MIKE MOSS SAYS:       Jerry,   Your yard served as a landing pad for a Vaisala Radiosonde unit that was probably launched from the National Weather Service upper air station in Greensboro. The system is attached to a helium balloon that carries it to an altitude of about 90-100,000 feet before the balloon expands (due to decreasing outside air pressure) to a point that it bursts, and the package parachutes to the ground.

These systems are launched twice a day, occasionally four times daily in special circumstances, and are used to measure the vertical profiles of temperature, dew point, and wind speed/direction, along with the altitude of various pressure levels. The data is useful to meteorologists directly for analysis, and also serves as a primary means of initializing computerized numerical weather prediction models.

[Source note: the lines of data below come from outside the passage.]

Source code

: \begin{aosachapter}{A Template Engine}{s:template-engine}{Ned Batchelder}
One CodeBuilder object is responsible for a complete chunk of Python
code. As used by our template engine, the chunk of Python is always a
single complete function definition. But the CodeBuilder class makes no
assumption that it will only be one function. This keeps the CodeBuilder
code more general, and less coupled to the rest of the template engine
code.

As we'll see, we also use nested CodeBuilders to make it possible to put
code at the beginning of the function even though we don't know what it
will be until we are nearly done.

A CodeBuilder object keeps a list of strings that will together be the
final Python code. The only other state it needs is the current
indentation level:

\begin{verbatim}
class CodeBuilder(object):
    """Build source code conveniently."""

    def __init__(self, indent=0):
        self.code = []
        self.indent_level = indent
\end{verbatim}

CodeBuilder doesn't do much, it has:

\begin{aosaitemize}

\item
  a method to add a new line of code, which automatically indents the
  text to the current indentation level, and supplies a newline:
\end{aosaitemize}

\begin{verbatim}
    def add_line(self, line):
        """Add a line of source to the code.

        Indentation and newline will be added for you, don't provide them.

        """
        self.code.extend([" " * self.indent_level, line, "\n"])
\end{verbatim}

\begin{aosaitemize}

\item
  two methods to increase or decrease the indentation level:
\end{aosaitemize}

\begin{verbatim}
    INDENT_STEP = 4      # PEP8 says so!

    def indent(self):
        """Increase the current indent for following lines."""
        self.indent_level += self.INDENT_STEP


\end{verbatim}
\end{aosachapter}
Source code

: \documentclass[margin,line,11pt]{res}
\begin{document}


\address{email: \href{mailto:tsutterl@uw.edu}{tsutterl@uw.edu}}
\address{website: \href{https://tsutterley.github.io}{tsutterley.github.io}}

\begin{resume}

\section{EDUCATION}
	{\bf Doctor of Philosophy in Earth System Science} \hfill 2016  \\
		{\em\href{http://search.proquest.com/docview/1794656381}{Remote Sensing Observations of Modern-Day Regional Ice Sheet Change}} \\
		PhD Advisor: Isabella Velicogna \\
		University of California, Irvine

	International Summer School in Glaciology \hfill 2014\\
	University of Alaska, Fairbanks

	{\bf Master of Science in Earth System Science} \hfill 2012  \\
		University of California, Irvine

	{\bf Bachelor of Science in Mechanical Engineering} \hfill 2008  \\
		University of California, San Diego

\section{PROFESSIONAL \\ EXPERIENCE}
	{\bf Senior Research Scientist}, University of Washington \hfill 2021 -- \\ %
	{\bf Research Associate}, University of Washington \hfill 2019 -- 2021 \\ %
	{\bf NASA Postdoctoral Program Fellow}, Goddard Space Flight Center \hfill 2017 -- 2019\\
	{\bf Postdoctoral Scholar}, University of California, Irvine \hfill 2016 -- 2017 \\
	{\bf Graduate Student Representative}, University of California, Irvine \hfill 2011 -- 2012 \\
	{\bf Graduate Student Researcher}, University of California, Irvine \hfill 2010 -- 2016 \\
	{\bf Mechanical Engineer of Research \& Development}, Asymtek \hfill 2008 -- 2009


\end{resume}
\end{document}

Usually, the sonde includes an attached tyvek envelope that is pre-addressed for the National Weather Service. This allows anyone who finds it to wrap it in the envelope and mail it back to the NWS for re-conditioning and re-use, postage free.

Data from radiosondes is typically displayed as a "sounding" on something we call a Skew-T Log-P diagram. You can see an example and some guidance on interpretation, as well as access current and recent soundings, at

http://weather.unisys.com/upper_air/skew/index.html       (click "more information" for interpretation guidance)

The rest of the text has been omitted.